Fortalecimento da Gestão de Parceiros
A gestão de parceiros também é uma área-chave. O Regulamento especifica que, nos acordos de cooperação assinados com parceiros, os credores devem definir claramente as responsabilidades e obrigações de cada parte na implementação da divulgação do custo de financiamento compreensivo.

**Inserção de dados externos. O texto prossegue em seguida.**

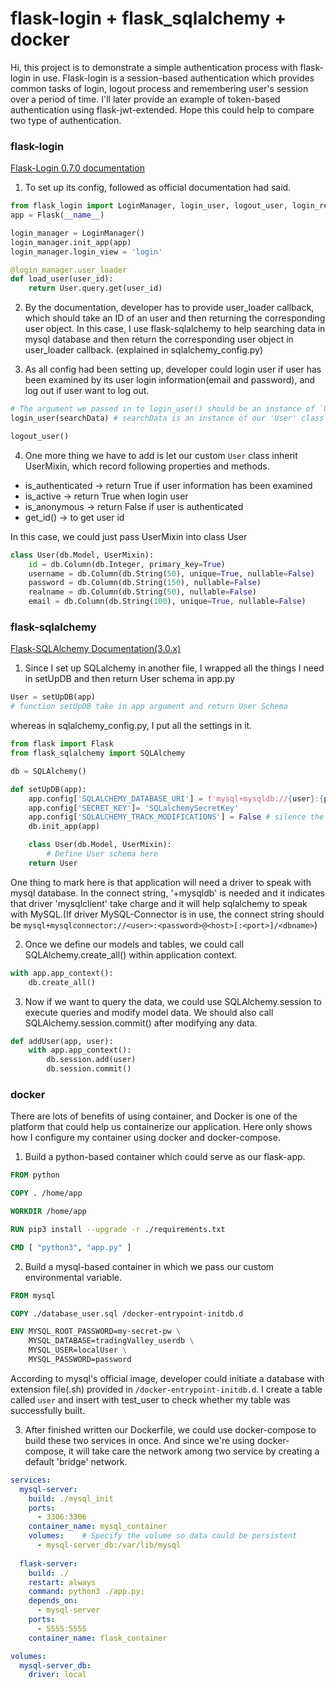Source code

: # flask-login + flask_sqlalchemy + docker

Hi, this project is to demonstrate a simple authentication process with flask-login in use. 
Flask-login is a session-based authentication which provides common tasks of login, logout process and remembering user's session over a period of time. I'll later provide an example of token-based authentication using flask-jwt-extended. Hope this could help to compare two type of authentication.

### flask-login
[Flask-Login 0.7.0 documentation](https://flask-login.readthedocs.io/en/latest/)
1. To set up its config, followed as official documentation had said.
```python
from flask_login import LoginManager, login_user, logout_user, login_required, current_user
app = Flask(__name__)

login_manager = LoginManager()
login_manager.init_app(app)
login_manager.login_view = 'login'

@login_manager.user_loader
def load_user(user_id):
    return User.query.get(user_id)
```
2. By the documentation, developer has to provide user_loader callback, which should take an ID of an user and then returning the corresponding user object. In this case, I use flask-sqlalchemy to help searching data in mysql database and then return the corresponding user object in user_loader callback. (explained in sqlalchemy_config.py)

3. As all config had been setting up, developer could login user if user has been examined by its user login information(email and password), and log out if user want to log out. 
```python
# The argument we passed in to login_user() should be an instance of `User` class
login_user(searchData) # searchData is an instance of our 'User' class

logout_user()
```

4. One more thing we have to add is let our custom `User` class inherit UserMixin, which record following properties and methods.
* is_authenticated -> return True if user information has been examined
* is_active -> return True when login user
* is_anonymous -> return False if user is authenticated
* get_id() -> to get user id

In this case, we could just pass UserMixin into class User
```python
class User(db.Model, UserMixin):
    id = db.Column(db.Integer, primary_key=True)
    username = db.Column(db.String(50), unique=True, nullable=False)
    password = db.Column(db.String(150), nullable=False)
    realname = db.Column(db.String(50), nullable=False)
    email = db.Column(db.String(100), unique=True, nullable=False)
```

### flask-sqlalchemy 
[Flask-SQLAlchemy Documentation(3.0.x)](https://flask-sqlalchemy.palletsprojects.com/en/3.0.x/quickstart/#configure-the-extension)

1. Since I set up SQLalchemy in another file, I wrapped all the things I need in setUpDB and then return User schema
in app.py
```python
User = setUpDB(app)
# function setUpDB take in app argument and return User Schema
```
whereas in sqlalchemy_config.py, I put all the settings in it. 
```python
from flask import Flask
from flask_sqlalchemy import SQLAlchemy

db = SQLAlchemy()

def setUpDB(app):
    app.config['SQLALCHEMY_DATABASE_URI'] = f'mysql+mysqldb://{user}:{password}@{host}/{database}'
    app.config['SECRET_KEY']= 'SQLalchemySecretKey'
    app.config['SQLALCHEMY_TRACK_MODIFICATIONS'] = False # silence the deprecation warning
    db.init_app(app)

    class User(db.Model, UserMixin):
        # Define User schema here
    return User
```
One thing to mark here is that application will need a driver to speak with mysql database. In the connect string, '+mysqldb' is needed and it indicates that driver 'mysqlclient' take charge and it will help sqlalchemy to speak with MySQL.(If driver MySQL-Connector is in use, the connect string should be `mysql+mysqlconnector://<user>:<password>@<host>[:<port>]/<dbname>`)

2. Once we define our models and tables, we could call SQLAlchemy.create_all() within application context.
```python
with app.app_context():
    db.create_all()
```

3. Now if we want to query the data, we could use SQLAlchemy.session to execute queries and modify model data.
We should also call SQLAlchemy.session.commit() after modifying any data. 
```python
def addUser(app, user):
    with app.app_context():
        db.session.add(user)
        db.session.commit()
```

### docker 
There are lots of benefits of using container, and Docker is one of the platform that could help us containerize our application. Here only shows how I configure my container using docker and docker-compose. 

1. Build a python-based container which could serve as our flask-app.
```Dockerfile
FROM python

COPY . /home/app

WORKDIR /home/app

RUN pip3 install --upgrade -r ./requirements.txt

CMD [ "python3", "app.py" ]
```

2. Build a mysql-based container in which we pass our custom environmental variable.
```Dockerfile
FROM mysql

COPY ./database_user.sql /docker-entrypoint-initdb.d

ENV MYSQL_ROOT_PASSWORD=my-secret-pw \
    MYSQL_DATABASE=tradingValley_userdb \
    MYSQL_USER=localUser \
    MYSQL_PASSWORD=password
```
According to mysql's official image, developer could initiate a database with extension file(.sh) provided in `/docker-entrypoint-initdb.d`. I create a table called `user` and insert with test_user to check whether my table was successfully built. 

3. After finished written our Dockerfile, we could use docker-compose to build these two services in once.
And since we're using docker-compose, it will take care the network among two service by creating a default 'bridge' network.
```yaml
services:
  mysql-server:
    build: ./mysql_init
    ports:
      - 3306:3306
    container_name: mysql_container
    volumes:    # Specify the volume so data could be persistent
      - mysql-server_db:/var/lib/mysql
  
  flask-server:
    build: ./
    restart: always
    command: python3 ./app.py;
    depends_on:
      - mysql-server
    ports:
      - 5555:5555
    container_name: flask_container

volumes:
  mysql-server_db:
    driver: local
```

Os credores devem reforçar a gestão de todo o processo dos parceiros, tomar medidas corretivas rapidamente em caso de violações ou inadimplências, e, em casos graves, encerrar a cooperação, buscar reparação legal e responsabilizar os envolvidos, prevenindo riscos de má gestão ou controle.
Quanto à implementação da nova regulamentação, Lou Feipeng acredita que as instituições financeiras devem focar em três aspectos: primeiro, na metodologia de cálculo do custo de financiamento compreensivo e na garantia de que todas as taxas relevantes estejam incluídas; segundo, na rigorosa aplicação dos padrões de exibição de informações em diferentes cenários de negócio, garantindo precisão e conformidade; terceiro, na definição de tempos obrigatórios de leitura e na divulgação clara de custos de inadimplência, como multas por atraso, para assegurar o direito à informação dos consumidores.
O Regulamento entrará em vigor em 1 de agosto de 2026. Na próxima fase, a Administração Nacional de Supervisão Financeira e o Banco Popular da China aprofundarão a prática do conceito de serviço financeiro ao povo, fortalecerão a coordenação regulatória entre o governo central e as regiões, e orientarão a implementação das políticas, com o objetivo de proteger efetivamente os direitos dos consumidores financeiros e fornecer suporte financeiro sólido para o desenvolvimento econômico e social de alta qualidade.
Sobre o impacto da nova regulamentação no setor, Tian Lihui acredita que ela apresentará uma característica marcante de “dor de curto prazo e reconstrução de longo prazo”. A longo prazo, o setor passará por três grandes transformações: primeiro, a mudança do modelo de negócios de “arbitragem de assimetria de informações” para “redução de custos e aumento de eficiência tecnológica”; segundo, a mudança do foco da concorrência de “capacidade de captação de clientes na ponta” para “serviços integrados ao longo de todo o ciclo”; terceiro, a evolução do ecossistema do setor de “responsabilidade ambígua” para “transparência, padronização e clareza de direitos e deveres”.